MySQL High Availability On-Premises: A Geographically Distributed ScenarioMarco Tusa
In this article, we’ll look at an example of an on-premises, geographically distributed MySQL high availability solution. It’s part of a longer series on some high availability reference architecture solutions over geographically distributed areas.
Percona consulting’s main aim is to identify simple solutions to complex problems. We try to focus on identifying the right tool, a more efficient solution, and what can be done to make our customers’ lives easier. We believe in doing the work once, doing it well and have more time afterward for other aspects of life.
In our journey, we often receive requests for help – some simple, some complicated.
The company “ACME Inc.” is moving its whole business from a monolithic application to a distributed application, split into services. Each different service deals with the requests independently from each other. Some services follow the tightly-bounded transactional model, and others work/answer asynchronously. Each service can access the data storage layer independently.
In this context, ACME Inc. identified the need to distribute the application services over wide geographic regions, focusing on each region achieving scale independently.
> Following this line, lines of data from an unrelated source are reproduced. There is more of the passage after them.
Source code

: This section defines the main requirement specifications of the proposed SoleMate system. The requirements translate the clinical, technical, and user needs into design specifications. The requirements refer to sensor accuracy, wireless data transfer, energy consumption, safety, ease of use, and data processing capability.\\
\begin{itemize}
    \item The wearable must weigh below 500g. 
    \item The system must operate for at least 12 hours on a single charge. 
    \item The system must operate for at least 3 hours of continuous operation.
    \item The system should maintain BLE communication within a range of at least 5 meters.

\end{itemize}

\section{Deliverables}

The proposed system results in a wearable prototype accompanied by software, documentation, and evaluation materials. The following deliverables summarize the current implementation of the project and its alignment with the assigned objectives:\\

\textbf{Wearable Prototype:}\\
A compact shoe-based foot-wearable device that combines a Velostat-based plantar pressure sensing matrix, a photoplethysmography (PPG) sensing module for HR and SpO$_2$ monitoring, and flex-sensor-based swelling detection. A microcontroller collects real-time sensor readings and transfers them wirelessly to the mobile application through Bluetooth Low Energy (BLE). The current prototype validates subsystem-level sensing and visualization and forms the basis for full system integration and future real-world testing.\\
The identified regions are:
- North America
ACME Inc. is also aware of the fact that different legislation acts on each region. As such, each region requires independent information handling about sales policies, sales campaigns, customers, orders, billing and localized catalogs, but will share the global catalog and some historical aggregated data. While most of the application services will work feeding and reading local distributed caches, the basic data related to the catalog, sales and billing is based on an RDBMS.
Historical data is instead migrated to a “Big Data” platform, and aggregated data is elaborated and push to a DWH solution at HQ. The application components are developed using multiple programming languages, depending on the service.
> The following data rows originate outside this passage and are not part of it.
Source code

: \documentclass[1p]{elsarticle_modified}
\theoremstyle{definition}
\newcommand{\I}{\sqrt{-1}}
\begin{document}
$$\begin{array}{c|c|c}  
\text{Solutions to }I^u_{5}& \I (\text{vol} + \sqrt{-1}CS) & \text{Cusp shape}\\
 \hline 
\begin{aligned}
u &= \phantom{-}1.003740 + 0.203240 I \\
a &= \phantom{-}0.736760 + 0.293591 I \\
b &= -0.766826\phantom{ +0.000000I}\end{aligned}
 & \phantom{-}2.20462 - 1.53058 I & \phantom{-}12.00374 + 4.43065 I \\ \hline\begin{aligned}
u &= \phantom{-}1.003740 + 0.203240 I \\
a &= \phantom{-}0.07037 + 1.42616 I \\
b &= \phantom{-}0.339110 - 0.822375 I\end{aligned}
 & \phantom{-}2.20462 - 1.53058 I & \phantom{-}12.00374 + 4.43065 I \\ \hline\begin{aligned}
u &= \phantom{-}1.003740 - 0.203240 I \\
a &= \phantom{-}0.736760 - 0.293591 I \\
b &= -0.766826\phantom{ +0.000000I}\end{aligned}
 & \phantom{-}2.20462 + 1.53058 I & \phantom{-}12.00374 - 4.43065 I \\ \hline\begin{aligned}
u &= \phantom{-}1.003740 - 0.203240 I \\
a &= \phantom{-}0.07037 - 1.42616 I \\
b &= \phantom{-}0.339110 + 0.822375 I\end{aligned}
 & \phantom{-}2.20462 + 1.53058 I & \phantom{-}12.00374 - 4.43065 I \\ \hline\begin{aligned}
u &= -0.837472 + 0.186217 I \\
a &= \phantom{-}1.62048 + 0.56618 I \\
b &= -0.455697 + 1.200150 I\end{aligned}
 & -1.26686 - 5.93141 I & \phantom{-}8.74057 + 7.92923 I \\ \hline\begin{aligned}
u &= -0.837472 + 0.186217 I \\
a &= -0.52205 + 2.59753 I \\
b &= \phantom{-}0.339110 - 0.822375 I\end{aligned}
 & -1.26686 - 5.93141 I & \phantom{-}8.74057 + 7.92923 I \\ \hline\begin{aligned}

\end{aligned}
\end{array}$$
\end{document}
The RDBMS identified by ACME Inc. in collaboration with the local authorities was MySQL-oriented. There were several solutions like:
- Oracle DB
- MS SQL server
We excluded closed-source RDBMSs given that some countries imposed a specific audit plugin. This plugin was only available for the mentioned platforms. The cost of parallel development and subsequent maintenance in case of RDBMS diversification was too high. As such all the regions must use the same major RDBMS component.
We excluded PostgreSQL given that compared to the adoption of MySQL, utilization cases were higher and MySQL had a well-defined code producer. Finally, the Business Continuity team of ACME Inc., had defined an ITSC (Information Technology Service Continuity) plan that defined the RPO (Recovery Point Objective), the RTO (Recovery Time Objective) and system redundancy.
That’s it. To fulfill the ITSCP, each region must have the critical system redundantly replicated in the same region, but not on the proximity.
Talking About the Components
This is a not-so-uncommon scenario, and it also presents a lot of complexity if you try to address it with one solution. But let’s analyze it and see how we can simplify the approach while still meeting the needs and requirements of ACME Inc.
When using MySQL-based solutions, the answer to “what should we use?” is use what best fits your business needs. The “nines” availability reference table for the MySQL world (most RDBMSs) can be summarized below:
9 0. 0 0 0 % (36 days) MySQL Replication
9 9. 9 0 0 % (8 hours) Linux Heartbeat with DRBD (Obsolete DRBD)
9 9. 9 0 0 % (8 hours) RHCS with Shared Storage (Active/Passive)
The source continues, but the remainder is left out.